--- Exercise prompt ---
Render every line of the data exactly as written, and leave out the pictures.

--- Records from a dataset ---
----

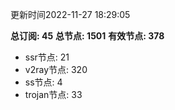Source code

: 更新时间2022-11-27 18:29:05

**总订阅: 45**
**总节点: 1501**
**有效节点: 378**
- ssr节点: 21
- v2ray节点: 320
- ss节点: 4
- trojan节点: 33
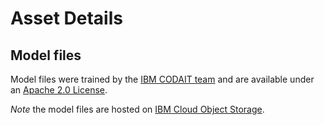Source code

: # Asset Details

## Model files

Model files were trained by the [IBM CODAIT team](http://codait.org) and are available under an [Apache 2.0 License](https://www.apache.org/licenses/LICENSE-2.0).

_Note_ the model files are hosted on [IBM Cloud Object Storage](http://max-assets.s3.us.cloud-object-storage.appdomain.cloud/max-named-entity-tagger/assets.tar.gz).
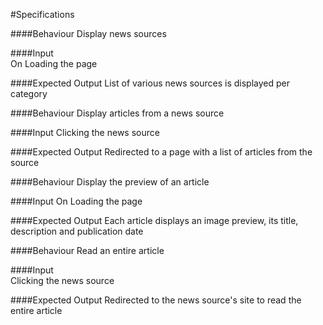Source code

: #Specifications

####Behaviour
Display news sources

####Input	
On Loading the page	

####Expected Output
List of various news sources is displayed per category

####Behaviour
Display articles from a news source	

####Input
Clicking the news source
	
####Expected Output
Redirected to a page with a list of articles from the source

####Behaviour
Display the preview of an article

####Input
On Loading the page	

####Expected Output
Each article displays an image preview, its title, description and publication date

####Behaviour
Read an entire article

####Input	
Clicking the news source

####Expected Output	
Redirected to the news source's site to read the entire article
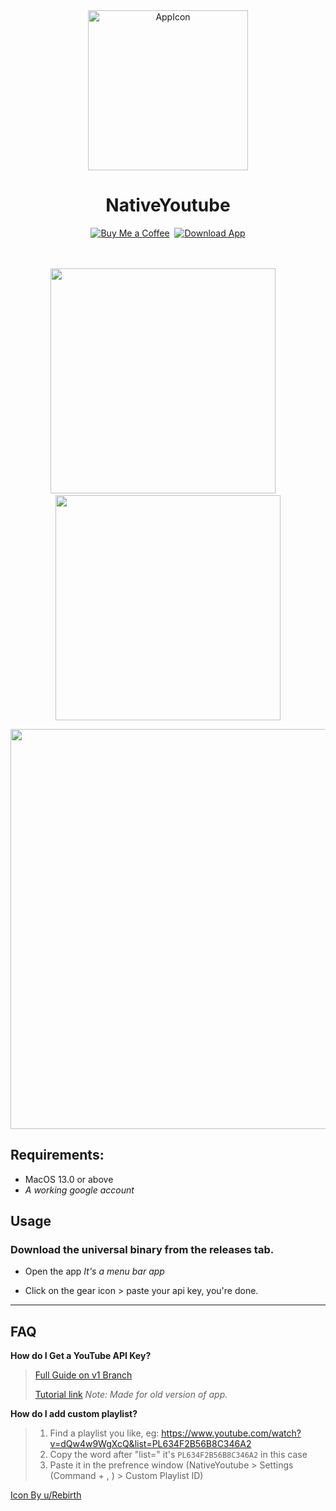 
<div align="center">
<img width="256" alt="AppIcon" src="https://user-images.githubusercontent.com/43297314/209301276-f93ea3b0-4466-4c9a-8f60-2d8e8523526f.png">

  <h1>NativeYoutube</h1>

  <a href="https://www.buymeacoffee.com/swiftdev" target="_blank"><img src="https://user-images.githubusercontent.com/43297314/167192051-dc8cfd47-1c2d-43f1-bb95-275ae70ef8dd.svg" alt="Buy Me a Coffee" ></a>&nbsp;&nbsp;<a href="https://github.com/Aayush9029/NativeYoutube/releases/download/v3.1/NativeYoutube.app.zip" target="_blank"><img src="https://user-images.githubusercontent.com/43297314/167192056-015e7f19-d47c-4d80-9843-75946a882078.svg" alt="Download App" ></a>
	<br>
	<br>
<br>



<img src="https://user-images.githubusercontent.com/43297314/209300521-43594e99-fc62-4201-b635-bb2559e5cbfe.png" width="360"> &nbsp;  &nbsp;<img src="https://user-images.githubusercontent.com/43297314/209300526-1b55652a-bbe5-4570-8945-e3cf5644b205.png" width="360">


<img src="https://user-images.githubusercontent.com/43297314/209300818-97345257-d868-4bb8-a6f9-457500a869e1.png" width="640">

</div>

## Requirements:
- MacOS 13.0 or above
- *A working google account*

## Usage
### Download the universal binary from the releases tab.
- Open the app *It's a menu bar app*

- Click on the gear icon > paste your api key, you're done.

---

## FAQ

**How do I Get a YouTube API Key?**

> [Full Guide on v1 Branch](https://github.com/Aayush9029/NativeYoutube/tree/Mubbii)
>
>[Tutorial link](https://www.youtube.com/watch?v=WrFPERZb7uw) *Note: Made for old version of app.*


**How do I add custom playlist?**

> 1. Find a playlist you like, eg: https://www.youtube.com/watch?v=dQw4w9WgXcQ&list=PL634F2B56B8C346A2
> 2. Copy the word after "list=" it's `PL634F2B56B8C346A2` in this case
> 3. Paste it in the prefrence window (NativeYoutube > Settings (Command + , ) > Custom Playlist ID)


[Icon By u/Rebirth](https://macosicons.com/#/u/Rebirth%20Ego)
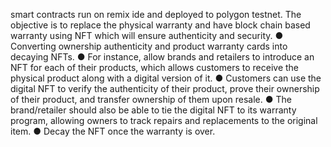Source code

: smart contracts run on remix ide and deployed to polygon testnet.
The objective is to replace the physical warranty and have block chain based warranty using NFT which will ensure
authenticity and security.
● Converting ownership authenticity and product warranty cards into decaying NFTs.
● For instance, allow brands and retailers to introduce an NFT for each of their products, which allows
customers to receive the physical product along with a digital version of it.
● Customers can use the digital NFT to verify the authenticity of their product, prove their ownership of
their product, and transfer ownership of them upon resale.
● The brand/retailer should also be able to tie the digital NFT to its warranty program, allowing owners to track
repairs and replacements to the original item.
● Decay the NFT once the warranty is over.
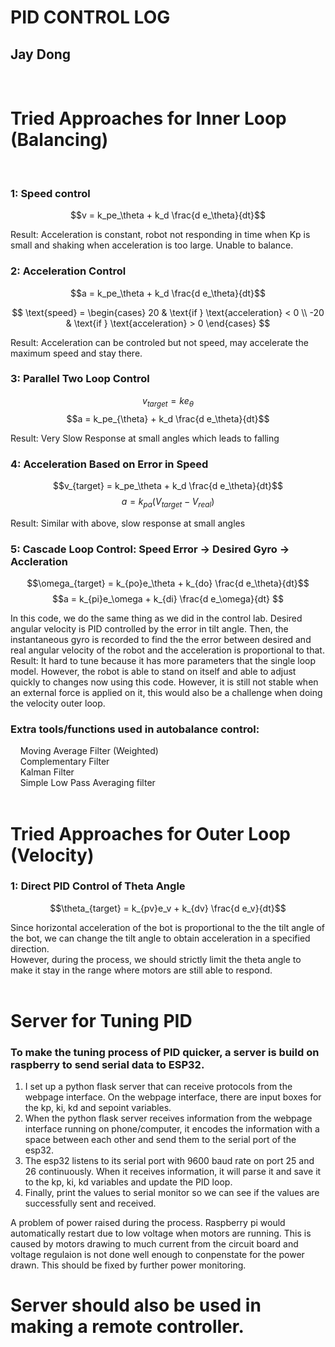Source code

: #  PID CONTROL LOG
## Jay Dong
<br>

# Tried Approaches for Inner Loop (Balancing)
<br>

### 1: Speed control

$$v = k_pe_\theta + k_d \frac{d e_\theta}{dt}$$

Result: Acceleration is constant, robot not responding in time when Kp is small and shaking when acceleration is too large. Unable to balance. 

### 2: Acceleration Control

$$a = k_pe_\theta + k_d \frac{d e_\theta}{dt}$$

$$
\text{speed} = 
\begin{cases} 
20 & \text{if } \text{acceleration} < 0 \\
-20 & \text{if } \text{acceleration} > 0
\end{cases}
$$

Result: Acceleration can be controled but not speed, may accelerate the maximum speed and stay there.

### 3: Parallel Two Loop Control

$$v_{target} = ke_\theta$$
$$a = k_pe_{\theta} + k_d \frac{d e_\theta}{dt}$$

Result: Very Slow Response at small angles which leads to falling

### 4: Acceleration Based on Error in Speed

$$v_{target} = k_pe_\theta + k_d \frac{d e_\theta}{dt}$$
$$a = k_{pa}(V_{target} - V_{real}) $$

Result: Similar with above, slow response at small angles

### 5: Cascade Loop Control:  Speed Error &rarr; Desired Gyro &rarr; Accleration

$$\omega_{target} = k_{po}e_\theta + k_{do} \frac{d e_\theta}{dt}$$
$$a = k_{pi}e_\omega + k_{di} \frac{d e_\omega}{dt} $$

In this code, we do the same thing as we did in the control lab. Desired angular velocity is PID controlled by the error in tilt angle. Then, the instantaneous gyro is recorded to find the the error between desired and real angular velocity of the robot and the acceleration is proportional to that. <br>
Result: It hard to tune because it has more parameters that the single loop model. However, the robot is able to stand on itself and able to adjust quickly to changes now using this code. However, it is still not stable when an external force is applied on it, this would also be a challenge when doing the velocity outer loop. 

### Extra tools/functions used in autobalance control:
&nbsp;&nbsp;&nbsp;&nbsp;Moving Average Filter (Weighted)  
&nbsp;&nbsp;&nbsp;&nbsp;Complementary Filter  
&nbsp;&nbsp;&nbsp;&nbsp;Kalman Filter  
&nbsp;&nbsp;&nbsp;&nbsp;Simple Low Pass Averaging filter  
<br>


# Tried Approaches for Outer Loop (Velocity)

### 1: Direct PID Control of Theta Angle

$$\theta_{target} = k_{pv}e_v + k_{dv} \frac{d e_v}{dt}$$

Since horizontal acceleration of the bot is proportional to the the tilt angle of the bot, we can change the tilt angle to obtain acceleration in a specified direction.  
However, during the process, we should strictly limit the theta angle to make it stay in the range where motors are still able to respond. 
<br><br>

# Server for Tuning PID
### To make the tuning process of PID quicker, a server is build on raspberry to send serial data to ESP32. 
1. I set up a python flask server that can receive protocols from the webpage interface. On the webpage interface, there are input boxes for the kp, ki, kd and sepoint variables. 
2. When the python flask server receives information from the webpage interface running on phone/computer, it encodes the information with a space between each other and send them to the serial port of the esp32. 
3. The esp32 listens to its serial port with 9600 baud rate on port 25 and 26 continuously. When it receives information, it will parse it and save it to the kp, ki, kd variables and update the PID loop.
4. Finally, print the values to serial monitor so we can see if the values are successfully sent and received. 

A problem of power raised during the process. Raspberry pi would automatically restart due to low voltage when motors are running. This is caused by motors drawing to much current from the circuit board and voltage regulaion is not done well enough to conpenstate for the power drawn. This should be fixed by further power monitoring. 

# Server should also be used in making a remote controller.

----

--- Response box ---
Source code

: 更新时间2022-11-27 18:29:05

**总订阅: 45**
**总节点: 1501**
**有效节点: 378**
- ssr节点: 21
- v2ray节点: 320
- ss节点: 4
- trojan节点: 33
Source code

: # Asset Details

## Model files

Model files were trained by the [IBM CODAIT team](http://codait.org) and are available under an [Apache 2.0 License](https://www.apache.org/licenses/LICENSE-2.0).

_Note_ the model files are hosted on [IBM Cloud Object Storage](http://max-assets.s3.us.cloud-object-storage.appdomain.cloud/max-named-entity-tagger/assets.tar.gz).
Source code

: #Specifications

####Behaviour
Display news sources

####Input	
On Loading the page	

####Expected Output
List of various news sources is displayed per category

####Behaviour
Display articles from a news source	

####Input
Clicking the news source
	
####Expected Output
Redirected to a page with a list of articles from the source

####Behaviour
Display the preview of an article

####Input
On Loading the page	

####Expected Output
Each article displays an image preview, its title, description and publication date

####Behaviour
Read an entire article

####Input	
Clicking the news source

####Expected Output	
Redirected to the news source's site to read the entire article
<div align="center">
<img width="256" alt="AppIcon" src="https://user-images.githubusercontent.com/43297314/209301276-f93ea3b0-4466-4c9a-8f60-2d8e8523526f.png">

  <h1>NativeYoutube</h1>

  <a href="https://www.buymeacoffee.com/swiftdev" target="_blank"><img src="https://user-images.githubusercontent.com/43297314/167192051-dc8cfd47-1c2d-43f1-bb95-275ae70ef8dd.svg" alt="Buy Me a Coffee" ></a>&nbsp;&nbsp;<a href="https://github.com/Aayush9029/NativeYoutube/releases/download/v3.1/NativeYoutube.app.zip" target="_blank"><img src="https://user-images.githubusercontent.com/43297314/167192056-015e7f19-d47c-4d80-9843-75946a882078.svg" alt="Download App" ></a>
	<br>
	<br>
<br>



<img src="https://user-images.githubusercontent.com/43297314/209300521-43594e99-fc62-4201-b635-bb2559e5cbfe.png" width="360"> &nbsp;  &nbsp;<img src="https://user-images.githubusercontent.com/43297314/209300526-1b55652a-bbe5-4570-8945-e3cf5644b205.png" width="360">


<img src="https://user-images.githubusercontent.com/43297314/209300818-97345257-d868-4bb8-a6f9-457500a869e1.png" width="640">

</div>

## Requirements:
- MacOS 13.0 or above
- *A working google account*

## Usage
### Download the universal binary from the releases tab.
- Open the app *It's a menu bar app*

- Click on the gear icon > paste your api key, you're done.

---

## FAQ

**How do I Get a YouTube API Key?**

> [Full Guide on v1 Branch](https://github.com/Aayush9029/NativeYoutube/tree/Mubbii)
>
>[Tutorial link](https://www.youtube.com/watch?v=WrFPERZb7uw) *Note: Made for old version of app.*


**How do I add custom playlist?**

> 1. Find a playlist you like, eg: https://www.youtube.com/watch?v=dQw4w9WgXcQ&list=PL634F2B56B8C346A2
> 2. Copy the word after "list=" it's `PL634F2B56B8C346A2` in this case
> 3. Paste it in the prefrence window (NativeYoutube > Settings (Command + , ) > Custom Playlist ID)


[Icon By u/Rebirth](https://macosicons.com/#/u/Rebirth%20Ego)
Source code

: smart contracts run on remix ide and deployed to polygon testnet.
The objective is to replace the physical warranty and have block chain based warranty using NFT which will ensure
authenticity and security.
● Converting ownership authenticity and product warranty cards into decaying NFTs.
● For instance, allow brands and retailers to introduce an NFT for each of their products, which allows
customers to receive the physical product along with a digital version of it.
● Customers can use the digital NFT to verify the authenticity of their product, prove their ownership of
their product, and transfer ownership of them upon resale.
● The brand/retailer should also be able to tie the digital NFT to its warranty program, allowing owners to track
repairs and replacements to the original item.
● Decay the NFT once the warranty is over.
Source code

: #  PID CONTROL LOG
## Jay Dong
<br>

# Tried Approaches for Inner Loop (Balancing)
<br>

### 1: Speed control

$$v = k_pe_\theta + k_d \frac{d e_\theta}{dt}$$

Result: Acceleration is constant, robot not responding in time when Kp is small and shaking when acceleration is too large. Unable to balance. 

### 2: Acceleration Control

$$a = k_pe_\theta + k_d \frac{d e_\theta}{dt}$$

$$
\text{speed} = 
\begin{cases} 
20 & \text{if } \text{acceleration} < 0 \\
-20 & \text{if } \text{acceleration} > 0
\end{cases}
$$

Result: Acceleration can be controled but not speed, may accelerate the maximum speed and stay there.

### 3: Parallel Two Loop Control

$$v_{target} = ke_\theta$$
$$a = k_pe_{\theta} + k_d \frac{d e_\theta}{dt}$$

Result: Very Slow Response at small angles which leads to falling

### 4: Acceleration Based on Error in Speed

$$v_{target} = k_pe_\theta + k_d \frac{d e_\theta}{dt}$$
$$a = k_{pa}(V_{target} - V_{real}) $$

Result: Similar with above, slow response at small angles

### 5: Cascade Loop Control:  Speed Error &rarr; Desired Gyro &rarr; Accleration

$$\omega_{target} = k_{po}e_\theta + k_{do} \frac{d e_\theta}{dt}$$
$$a = k_{pi}e_\omega + k_{di} \frac{d e_\omega}{dt} $$

In this code, we do the same thing as we did in the control lab. Desired angular velocity is PID controlled by the error in tilt angle. Then, the instantaneous gyro is recorded to find the the error between desired and real angular velocity of the robot and the acceleration is proportional to that. <br>
Result: It hard to tune because it has more parameters that the single loop model. However, the robot is able to stand on itself and able to adjust quickly to changes now using this code. However, it is still not stable when an external force is applied on it, this would also be a challenge when doing the velocity outer loop. 

### Extra tools/functions used in autobalance control:
&nbsp;&nbsp;&nbsp;&nbsp;Moving Average Filter (Weighted)  
&nbsp;&nbsp;&nbsp;&nbsp;Complementary Filter  
&nbsp;&nbsp;&nbsp;&nbsp;Kalman Filter  
&nbsp;&nbsp;&nbsp;&nbsp;Simple Low Pass Averaging filter  
<br>


# Tried Approaches for Outer Loop (Velocity)

### 1: Direct PID Control of Theta Angle

$$\theta_{target} = k_{pv}e_v + k_{dv} \frac{d e_v}{dt}$$

Since horizontal acceleration of the bot is proportional to the the tilt angle of the bot, we can change the tilt angle to obtain acceleration in a specified direction.  
However, during the process, we should strictly limit the theta angle to make it stay in the range where motors are still able to respond. 
<br><br>

# Server for Tuning PID
### To make the tuning process of PID quicker, a server is build on raspberry to send serial data to ESP32. 
1. I set up a python flask server that can receive protocols from the webpage interface. On the webpage interface, there are input boxes for the kp, ki, kd and sepoint variables. 
2. When the python flask server receives information from the webpage interface running on phone/computer, it encodes the information with a space between each other and send them to the serial port of the esp32. 
3. The esp32 listens to its serial port with 9600 baud rate on port 25 and 26 continuously. When it receives information, it will parse it and save it to the kp, ki, kd variables and update the PID loop.
4. Finally, print the values to serial monitor so we can see if the values are successfully sent and received. 

A problem of power raised during the process. Raspberry pi would automatically restart due to low voltage when motors are running. This is caused by motors drawing to much current from the circuit board and voltage regulaion is not done well enough to conpenstate for the power drawn. This should be fixed by further power monitoring. 

# Server should also be used in making a remote controller.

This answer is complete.